What is the cause of this 3 nano seconds difference? Seems like it's a
goot time to have a look at GHC core. Dumped core of work01
looks like
below:
Main.work01 :: Main.Work GHC.Types.Int
[GblId,
Arity=3,
Caf=NoCafRefs,
Str=DmdType LS(A)U(L)m,
Unf=Unf{Src=InlineStable, TopLvl=True, Arity=0, Value=True,
ConLike=True, Cheap=True, Expandable=True,
Guidance=ALWAYS_IF(unsat_ok=True,boring_ok=True)
Tmpl= Main.work1
`cast` (<Main.Updater GHC.Types.Int>
-> <GHC.Types.Int>
-> <GHC.Types.Int>
-> Data.Vector.Fusion.Util.NTCo:Id <GHC.Types.Int>
:: (Main.Updater GHC.Types.Int
-> GHC.Types.Int
-> GHC.Types.Int
-> Data.Vector.Fusion.Util.Id GHC.Types.Int)
~#
(Main.Updater GHC.Types.Int
-> GHC.Types.Int -> GHC.Types.Int -> GHC.Types.Int))}]
Main.work01 =
Main.work1
`cast` (<Main.Updater GHC.Types.Int>
-> <GHC.Types.Int>
-> <GHC.Types.Int>
-> Data.Vector.Fusion.Util.NTCo:Id <GHC.Types.Int>
:: (Main.Updater GHC.Types.Int
-> GHC.Types.Int
-> GHC.Types.Int
-> Data.Vector.Fusion.Util.Id GHC.Types.Int)
~#
(Main.Updater GHC.Types.Int
-> GHC.Types.Int -> GHC.Types.Int -> GHC.Types.Int))
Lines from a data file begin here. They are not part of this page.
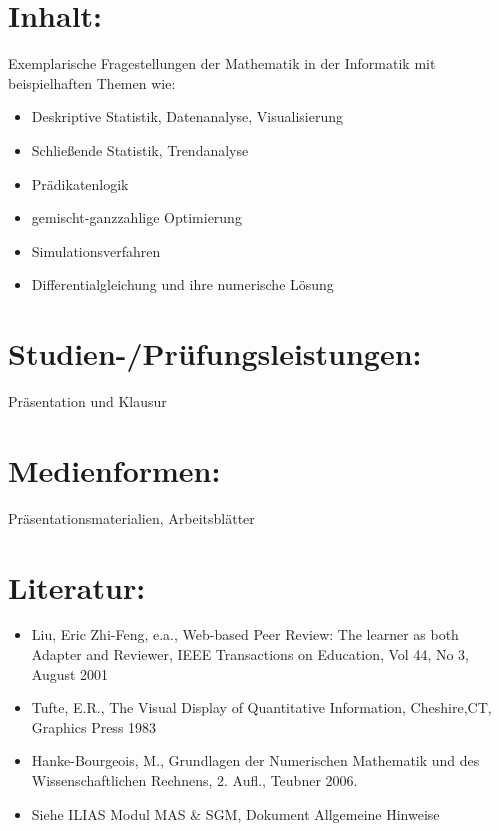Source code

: \section*{Inhalt:}\label{inhalt-2}

Exemplarische Fragestellungen der Mathematik in der Informatik mit
beispielhaften Themen wie:

\begin{itemize}
\item
  Deskriptive Statistik, Datenanalyse, Visualisierung
\item
  Schließende Statistik, Trendanalyse
\item
  Prädikatenlogik
\item
  gemischt-ganzzahlige Optimierung
\item
  Simulationsverfahren
\item
  Differentialgleichung und ihre numerische Lösung
\end{itemize}

\section*{Studien-/Prüfungsleistungen:}\label{studien-pruxfcfungsleistungen-2}

Präsentation und Klausur

\section*{Medienformen:}\label{medienformen-2}

Präsentationsmaterialien, Arbeitsblätter

\section*{Literatur:}\label{literatur-2}

\begin{itemize}
\item
  Liu, Eric Zhi-Feng, e.a., Web-based Peer Review: The learner as both
  Adapter and Reviewer, IEEE Transactions on Education, Vol 44, No 3,
  August 2001
\item
  Tufte, E.R., The Visual Display of Quantitative Information,
  Cheshire,CT, Graphics Press 1983
\item
  Hanke-Bourgeois, M., Grundlagen der Numerischen Mathematik und des
  Wissenschaftlichen Rechnens, 2. Aufl., Teubner 2006.
\item
  Siehe ILIAS Modul MAS \& SGM, Dokument Allgemeine Hinweise
\end{itemize}

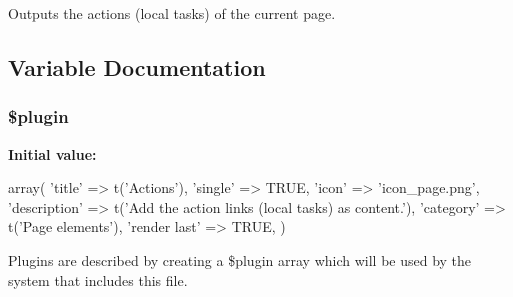 Outputs the actions (local tasks) of the current page. 

\subsection{Variable Documentation}
\hypertarget{page__actions_8inc_ada8a7130088351710bb02ed622d6bf65}{
\subsubsection[{\$plugin}]{\setlength{\rightskip}{0pt plus 5cm}\$plugin}}
\label{page__actions_8inc_ada8a7130088351710bb02ed622d6bf65}
{\bfseries Initial value:}
\begin{DoxyCode}
 array(
  'title' => t('Actions'),
  'single' => TRUE,
  'icon' => 'icon_page.png',
  'description' => t('Add the action links (local tasks) as content.'),
  'category' => t('Page elements'),
  'render last' => TRUE,
)
\end{DoxyCode}
Plugins are described by creating a \$plugin array which will be used by the system that includes this file. 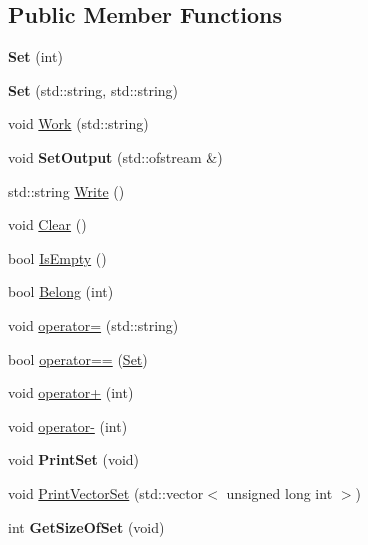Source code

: \subsection*{Public Member Functions}
\begin{DoxyCompactItemize}
\item 
\mbox{\label{classSet_a545e44270dff7f873f7203aa5c6ca3a1}} 
{\bfseries Set} (int)
\item 
\mbox{\label{classSet_a9387dcd9189f0b036d731cf4f169de05}} 
{\bfseries Set} (std\+::string, std\+::string)
\item 
void \hyperlink{classSet_aa25ad5b9d72e4d428eb564b2eb208e3b}{Work} (std\+::string)
\item 
\mbox{\label{classSet_acc57a5a86498c7efb365b4dfbf1fd247}} 
void {\bfseries Set\+Output} (std\+::ofstream \&)
\item 
std\+::string \hyperlink{classSet_afc0f35a8d6903b892bb283813511fea9}{Write} ()
\item 
void \hyperlink{classSet_abe5c5439f3665baba2da0b1f1a4c03fd}{Clear} ()
\item 
bool \hyperlink{classSet_a0361a3a2b7a408514a259b326245cbc7}{Is\+Empty} ()
\item 
bool \hyperlink{classSet_a8fb9899afe9a09628706cf539cc75a1c}{Belong} (int)
\item 
void \hyperlink{classSet_a7f28cadb13f4cc86a87f64b9f885877a}{operator=} (std\+::string)
\item 
bool \hyperlink{classSet_a3087ba7a27e33fbb1b2a091c405ba046}{operator==} (\hyperlink{classSet}{Set})
\item 
void \hyperlink{classSet_a33786bba5f634c5023d047b5f1f1a292}{operator+} (int)
\item 
void \hyperlink{classSet_a1e58afdc9befac1dbe295a0bdccfeacb}{operator-\/} (int)
\item 
\mbox{\label{classSet_a1440c7bdad66b1864b41b4aafb188245}} 
void {\bfseries Print\+Set} (void)
\item 
void \hyperlink{classSet_a167b6d87b1698a61f269835c34c455cc}{Print\+Vector\+Set} (std\+::vector$<$ unsigned long int $>$)
\item 
\mbox{\label{classSet_a6c55977d6e5c48ab791bbe49e832c5ba}} 
int {\bfseries Get\+Size\+Of\+Set} (void)
\end{DoxyCompactItemize}
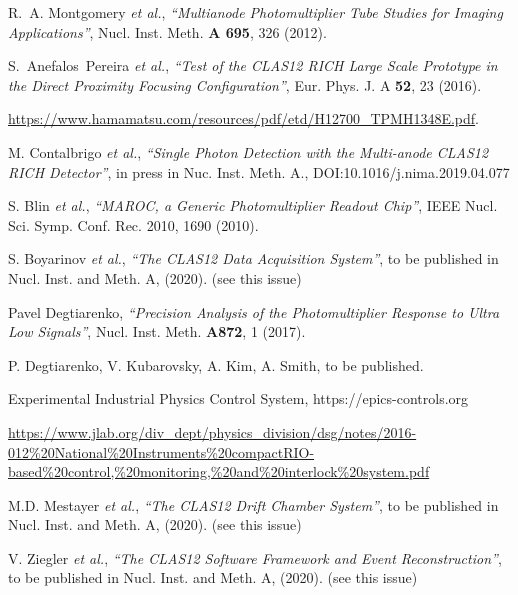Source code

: \documentclass[5p,times,twocolumn]{elsarticle}
\begin{document}
\begin{thebibliography}{00}
R.~A. Montgomery {\it et al.}, {\it ``Multianode Photomultiplier Tube Studies for Imaging Applications''},
Nucl. Inst. Meth. {\bf A 695}, 326 (2012).

S.~Anefalos~Pereira {\it et al.}, {\it ``Test of the CLAS12 RICH Large Scale Prototype in the Direct Proximity Focusing Configuration''},
Eur. Phys. J. A {\bf 52}, 23 (2016).

 \url{https://www.hamamatsu.com/resources/pdf/etd/H12700\_TPMH1348E.pdf}.

M. Contalbrigo {\it et al.}, {\it ``Single Photon Detection with the Multi-anode CLAS12 RICH Detector''}, 
in press in Nuc. Inst. Meth. A.,
DOI:10.1016/j.nima.2019.04.077

 S. Blin {\it et al.}, {\it ``MAROC, a Generic Photomultiplier Readout Chip''},
IEEE Nucl. Sci. Symp. Conf. Rec. 2010, 1690 (2010).

S. Boyarinov {\it et al.}, {\it ``The CLAS12 Data Acquisition System''}, 
to be published in Nucl. Inst. and Meth. A, (2020). (see this issue)

Pavel Degtiarenko, {\it ``Precision Analysis of the Photomultiplier Response to Ultra Low Signals''}, 
Nucl. Inst. Meth. {\bf A872}, 1 (2017).

 P. Degtiarenko, V. Kubarovsky, A. Kim, A. Smith, to be published.

 Experimental Industrial Physics Control System, https://epics-controls.org

 \url{https://www.jlab.org/div_dept/physics_division/dsg/notes/2016-012%20National%20Instruments%20compactRIO-based%20control,%20monitoring,%20and%20interlock%20system.pdf}

M.D. Mestayer {\it et al.}, {\it ``The CLAS12 Drift Chamber System''}, to be published in Nucl. Inst.
and Meth. A, (2020). (see this issue)

V. Ziegler {\it et al.}, {\it ``The CLAS12 Software Framework and Event Reconstruction''}, to be published in Nucl. Inst.
and Meth. A, (2020). (see this issue)
  
\end{thebibliography}
\end{document}
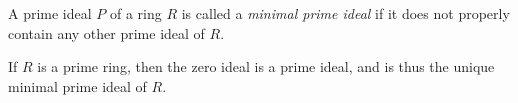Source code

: \documentclass{article}
\begin{document}
A prime ideal $P$ of a ring $R$ is called a {\it minimal prime ideal} if it does not properly contain any other prime ideal of $R$.

If $R$ is a prime ring, then the zero ideal is a prime ideal, and is thus the unique minimal prime ideal of $R$.
\end{document}
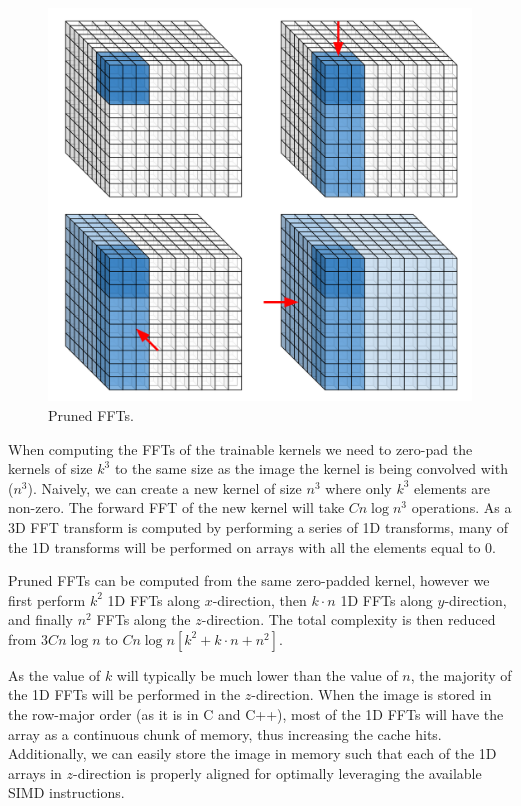 \documentclass[conference]{IEEEtran}
\begin{document}
\begin{figure}
  \begin{center}
  \includegraphics[width=0.8\columnwidth]{fig/pruned_ffts.pdf}
  \end{center}
  \caption{Pruned FFTs.}
  \label{fig:pruned_ffts}
\end{figure}


When computing the FFTs of the trainable kernels we need to zero-pad
the kernels of size $k^3$ to the same size as the image the kernel is
being convolved with ($n^3$).  Naively, we can create a new kernel of
size $n^3$ where only $k^3$ elements are non-zero.  The forward FFT of
the new kernel will take $C n\log n^3$ operations.  As a 3D FFT
transform is computed by performing a series of 1D transforms, many of
the 1D transforms will be performed on arrays with all the elements
equal to $0$.

Pruned FFTs can be computed from the same zero-padded kernel, however
we first perform $k^2$ 1D FFTs along $x$-direction, then $k \cdot n$
1D FFTs along $y$-direction, and finally $n^2$ FFTs along the
$z$-direction.  The total complexity is then reduced from $3C n\log n$
to $C n\log n[k^2 + k \cdot n + n^2]$.

As the value of $k$ will typically be much lower than the value of
$n$, the majority of the 1D FFTs will be performed in the
$z$-direction.  When the image is stored in the row-major order (as it
is in C and C++), most of the 1D FFTs will have the array as a
continuous chunk of memory, thus increasing the cache hits.
Additionally, we can easily store the image in memory such that each
of the 1D arrays in $z$-direction is properly aligned for optimally
leveraging the available SIMD instructions.
\end{document}
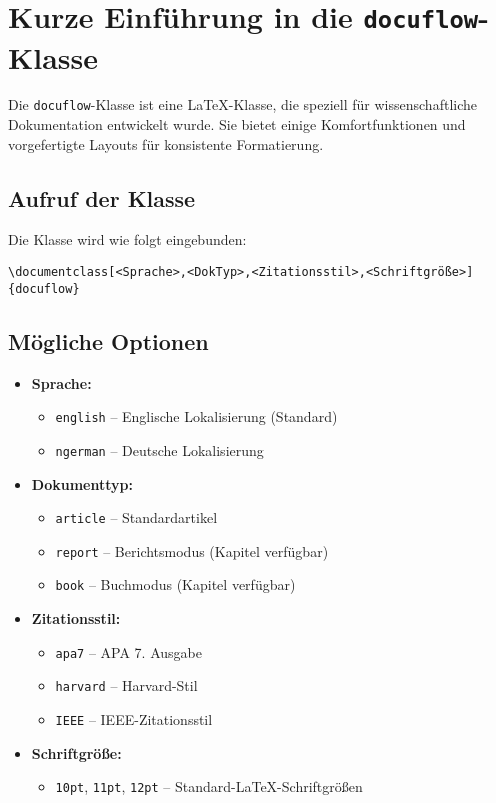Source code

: 
\section{Kurze Einführung in die \texttt{docuflow}-Klasse}

Die \texttt{docuflow}-Klasse ist eine LaTeX-Klasse, die speziell für wissenschaftliche Dokumentation entwickelt wurde. 
Sie bietet einige Komfortfunktionen und vorgefertigte Layouts für konsistente Formatierung.

\subsection{Aufruf der Klasse}

Die Klasse wird wie folgt eingebunden:

\begin{verbatim}
\documentclass[<Sprache>,<DokTyp>,<Zitationsstil>,<Schriftgröße>]{docuflow}
\end{verbatim}

\subsection{Mögliche Optionen}

\begin{itemize}
    \item \textbf{Sprache:} 
    \begin{itemize}
        \item \texttt{english} – Englische Lokalisierung (Standard)
        \item \texttt{ngerman} – Deutsche Lokalisierung
    \end{itemize}
    \item \textbf{Dokumenttyp:} 
    \begin{itemize}
        \item \texttt{article} – Standardartikel
        \item \texttt{report} – Berichtsmodus (Kapitel verfügbar)
        \item \texttt{book} – Buchmodus (Kapitel verfügbar)
    \end{itemize}
    \item \textbf{Zitationsstil:} 
    \begin{itemize}
        \item \texttt{apa7} – APA 7. Ausgabe
        \item \texttt{harvard} – Harvard-Stil
        \item \texttt{IEEE} – IEEE-Zitationsstil
    \end{itemize}
    \item \textbf{Schriftgröße:} 
    \begin{itemize}
        \item \texttt{10pt}, \texttt{11pt}, \texttt{12pt} – Standard-LaTeX-Schriftgrößen
    \end{itemize}
\end{itemize}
We don't find the actual work in Main.work01
from dumped result. It's
function body shows that work01
is calling cast
with Main.work1
,
which should doing the actual work.
The dumped core of work02
looks like this
Main.work02 [InlPrag=INLINE[0]] :: Main.Work GHC.Types.Int
[GblId,
Arity=3,
Caf=NoCafRefs,
Str=DmdType LU(L)U(L)m,
Unf=Unf{Src=Worker=Main.$wwork02, TopLvl=True, Arity=3, Value=True,
ConLike=True, Cheap=True, Expandable=True,
Guidance=ALWAYS_IF(unsat_ok=True,boring_ok=False)
Tmpl= \ (w_s2Uw [Occ=Once] :: Main.Updater GHC.Types.Int)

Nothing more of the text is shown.